== Source data
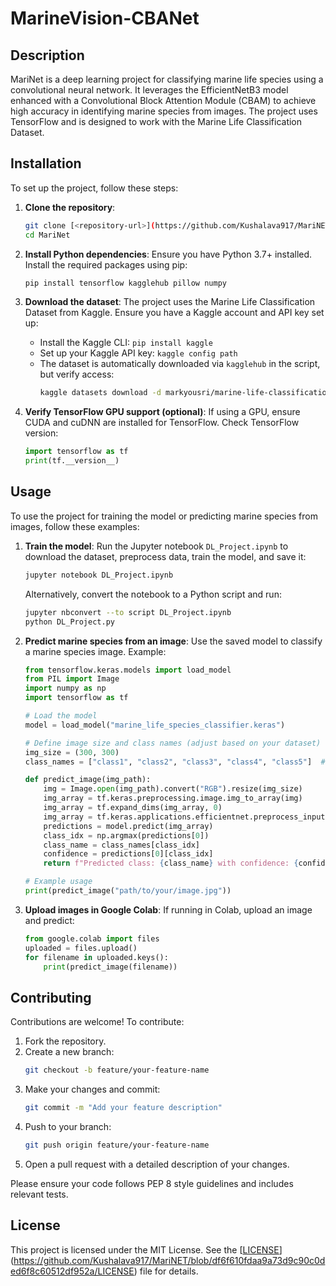 # MarineVision-CBANet

## Description
MariNet is a deep learning project for classifying marine life species using a convolutional neural network. It leverages the EfficientNetB3 model enhanced with a Convolutional Block Attention Module (CBAM) to achieve high accuracy in identifying marine species from images. The project uses TensorFlow and is designed to work with the Marine Life Classification Dataset.

## Installation
To set up the project, follow these steps:

1. **Clone the repository**:
   ```bash
   git clone [<repository-url>](https://github.com/Kushalava917/MariNET.git)
   cd MariNet
   ```

2. **Install Python dependencies**:
   Ensure you have Python 3.7+ installed. Install the required packages using pip:
   ```bash
   pip install tensorflow kagglehub pillow numpy
   ```

3. **Download the dataset**:
   The project uses the Marine Life Classification Dataset from Kaggle. Ensure you have a Kaggle account and API key set up:
   - Install the Kaggle CLI: `pip install kaggle`
   - Set up your Kaggle API key: `kaggle config path`
   - The dataset is automatically downloaded via `kagglehub` in the script, but verify access:
     ```bash
     kaggle datasets download -d markyousri/marine-life-classification-dataset
     ```

4. **Verify TensorFlow GPU support (optional)**:
   If using a GPU, ensure CUDA and cuDNN are installed for TensorFlow. Check TensorFlow version:
   ```python
   import tensorflow as tf
   print(tf.__version__)
   ```

## Usage
To use the project for training the model or predicting marine species from images, follow these examples:

1. **Train the model**:
   Run the Jupyter notebook `DL_Project.ipynb` to download the dataset, preprocess data, train the model, and save it:
   ```bash
   jupyter notebook DL_Project.ipynb
   ```
   Alternatively, convert the notebook to a Python script and run:
   ```bash
   jupyter nbconvert --to script DL_Project.ipynb
   python DL_Project.py
   ```

2. **Predict marine species from an image**:
   Use the saved model to classify a marine species image. Example:
   ```python
   from tensorflow.keras.models import load_model
   from PIL import Image
   import numpy as np
   import tensorflow as tf

   # Load the model
   model = load_model("marine_life_species_classifier.keras")

   # Define image size and class names (adjust based on your dataset)
   img_size = (300, 300)
   class_names = ["class1", "class2", "class3", "class4", "class5"]  # Replace with actual class names

   def predict_image(img_path):
       img = Image.open(img_path).convert("RGB").resize(img_size)
       img_array = tf.keras.preprocessing.image.img_to_array(img)
       img_array = tf.expand_dims(img_array, 0)
       img_array = tf.keras.applications.efficientnet.preprocess_input(img_array)
       predictions = model.predict(img_array)
       class_idx = np.argmax(predictions[0])
       class_name = class_names[class_idx]
       confidence = predictions[0][class_idx]
       return f"Predicted class: {class_name} with confidence: {confidence:.2f}"

   # Example usage
   print(predict_image("path/to/your/image.jpg"))
   ```

3. **Upload images in Google Colab**:
   If running in Colab, upload an image and predict:
   ```python
   from google.colab import files
   uploaded = files.upload()
   for filename in uploaded.keys():
       print(predict_image(filename))
   ```

## Contributing
Contributions are welcome! To contribute:

1. Fork the repository.
2. Create a new branch:
   ```bash
   git checkout -b feature/your-feature-name
   ```
3. Make your changes and commit:
   ```bash
   git commit -m "Add your feature description"
   ```
4. Push to your branch:
   ```bash
   git push origin feature/your-feature-name
   ```
5. Open a pull request with a detailed description of your changes.

Please ensure your code follows PEP 8 style guidelines and includes relevant tests.

## License
This project is licensed under the MIT License. See the [[LICENSE](LICENSE)](https://github.com/Kushalava917/MariNET/blob/df6f610fdaa9a73d9c90c0ded6f8c60512df952a/LICENSE) file for details.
====
• _Task requirements_
Please write out all the data again word for word, but not the pictures.

• _Answer section_
 # MarineVision-CBANet

## Description
MariNet is a deep learning project for classifying marine life species using a convolutional neural network. It leverages the EfficientNetB3 model enhanced with a Convolutional Block Attention Module (CBAM) to achieve high accuracy in identifying marine species from images. The project uses TensorFlow and is designed to work with the Marine Life Classification Dataset.

## Installation
To set up the project, follow these steps:

1. **Clone the repository**:
   ```bash
   git clone [<repository-url>](https://github.com/Kushalava917/MariNET.git)
   cd MariNet
   ```

2. **Install Python dependencies**:
   Ensure you have Python 3.7+ installed. Install the required packages using pip:
   ```bash
   pip install tensorflow kagglehub pillow numpy
   ```

3. **Download the dataset**:
   The project uses the Marine Life Classification Dataset from Kaggle. Ensure you have a Kaggle account and API key set up:
   - Install the Kaggle CLI: `pip install kaggle`
   - Set up your Kaggle API key: `kaggle config path`
   - The dataset is automatically downloaded via `kagglehub` in the script, but verify access:
     ```bash
     kaggle datasets download -d markyousri/marine-life-classification-dataset
     ```

4. **Verify TensorFlow GPU support (optional)**:
   If using a GPU, ensure CUDA and cuDNN are installed for TensorFlow. Check TensorFlow version:
   ```python
   import tensorflow as tf
   print(tf.__version__)
   ```

## Usage
To use the project for training the model or predicting marine species from images, follow these examples:

1. **Train the model**:
   Run the Jupyter notebook `DL_Project.ipynb` to download the dataset, preprocess data, train the model, and save it:
   ```bash
   jupyter notebook DL_Project.ipynb
   ```
   Alternatively, convert the notebook to a Python script and run:
   ```bash
   jupyter nbconvert --to script DL_Project.ipynb
   python DL_Project.py
   ```

2. **Predict marine species from an image**:
   Use the saved model to classify a marine species image. Example:
   ```python
   from tensorflow.keras.models import load_model
   from PIL import Image
   import numpy as np
   import tensorflow as tf

   # Load the model
   model = load_model("marine_life_species_classifier.keras")

   # Define image size and class names (adjust based on your dataset)
   img_size = (300, 300)
   class_names = ["class1", "class2", "class3", "class4", "class5"]  # Replace with actual class names

   def predict_image(img_path):
       img = Image.open(img_path).convert("RGB").resize(img_size)
       img_array = tf.keras.preprocessing.image.img_to_array(img)
       img_array = tf.expand_dims(img_array, 0)
       img_array = tf.keras.applications.efficientnet.preprocess_input(img_array)
       predictions = model.predict(img_array)
       class_idx = np.argmax(predictions[0])
       class_name = class_names[class_idx]
       confidence = predictions[0][class_idx]
       return f"Predicted class: {class_name} with confidence: {confidence:.2f}"

   # Example usage
   print(predict_image("path/to/your/image.jpg"))
   ```

3. **Upload images in Google Colab**:
   If running in Colab, upload an image and predict:
   ```python
   from google.colab import files
   uploaded = files.upload()
   for filename in uploaded.keys():
       print(predict_image(filename))
   ```

## Contributing
Contributions are welcome! To contribute:

1. Fork the repository.
2. Create a new branch:
   ```bash
   git checkout -b feature/your-feature-name
   ```
3. Make your changes and commit:
   ```bash
   git commit -m "Add your feature description"
   ```
4. Push to your branch:
   ```bash
   git push origin feature/your-feature-name
   ```
5. Open a pull request with a detailed description of your changes.

Please ensure your code follows PEP 8 style guidelines and includes relevant tests.

## License
This project is licensed under the MIT License. See the [[LICENSE](LICENSE)](https://github.com/Kushalava917/MariNET/blob/df6f610fdaa9a73d9c90c0ded6f8c60512df952a/LICENSE) file for details.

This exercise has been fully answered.